Para que las parejas perduren deben
darse una serie de «no sé qués» determinantes que conviertan «lo normal» del
inicio en algo «excepcional» con el paso del tiempo. Así lo creemos mi esposa y
yo; aunque nuestra primera cita es preferible olvidarla.
A Marta la conocí hace quince años en el Mercadona
de mi barrio; nuestro «Templo». El destino quiso que nuestros carros colisionaran;
ambos repletos de bollería industrial, mira qué coincidencia. La escaneé de
arriba abajo.
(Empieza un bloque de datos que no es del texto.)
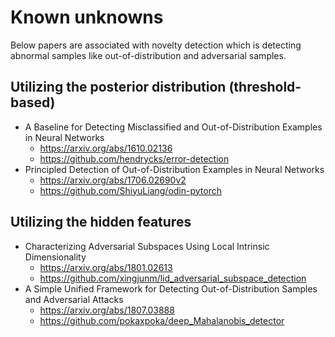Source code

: # Known unknowns
Below papers are associated with novelty detection which is detecting abnormal samples like out-of-distribution and adversarial samples.

## Utilizing the posterior distribution (threshold-based)
* A Baseline for Detecting Misclassified and Out-of-Distribution Examples in Neural Networks
  + https://arxiv.org/abs/1610.02136
  + https://github.com/hendrycks/error-detection
* Principled Detection of Out-of-Distribution Examples in Neural Networks
  + https://arxiv.org/abs/1706.02690v2
  + https://github.com/ShiyuLiang/odin-pytorch

## Utilizing the hidden features
* Characterizing Adversarial Subspaces Using Local Intrinsic Dimensionality
	+ https://arxiv.org/abs/1801.02613
	+ https://github.com/xingjunm/lid_adversarial_subspace_detection
* A Simple Unified Framework for Detecting Out-of-Distribution Samples and Adversarial Attacks
	+ https://arxiv.org/abs/1807.03888
	+ https://github.com/pokaxpoka/deep_Mahalanobis_detector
Era corpulenta (como ahora), con el cabello recogido en un pirri,
de ojazos verdes que quitaban el hipo y embutida en un llamativo chándal
naranja que me llevó a compararla con una bombona de butano. Yo era igual;
gordísimo (tampoco he cambiado), un mamut de dos patas; sin cuello, de culo
hundido y capaz de girar como una peonza al paladear tocinito de cielo.
Hicimos ademán por disculparnos, y en ese
tímido gesto surgió ese «no sé qué» del que os hablo. Coincidimos más veces;
incluso intercambiamos impresiones. «Yo soy más de Nesquik que de Colacao», me
declaró un día de repente. Conectamos. Y descubrí que bebía del gollete, como
yo, que roía hasta la última piltrafa de los huesos y que le encantaban las palomitas.
La invité al cine. Fue nuestra primera cita formal. Elegimos una bélica; «Salvad
al soldado Ryan». Era muy ruidosa; sobre todo la parte del desembarco de las
tropas. Sonó una sirena incesante que confundimos con los estallidos y las
ráfagas del combate; y resultó ser una alarma real, un aviso de bomba en la
sala. La gente saltó de sus asientos y corrió asustada hacía la salida.
Nosotros quisimos, pero no pudimos. Quedamos retenidos entre los reposabrazos,
sin poder liberarnos de la estrechez de aquellas butacas rojas.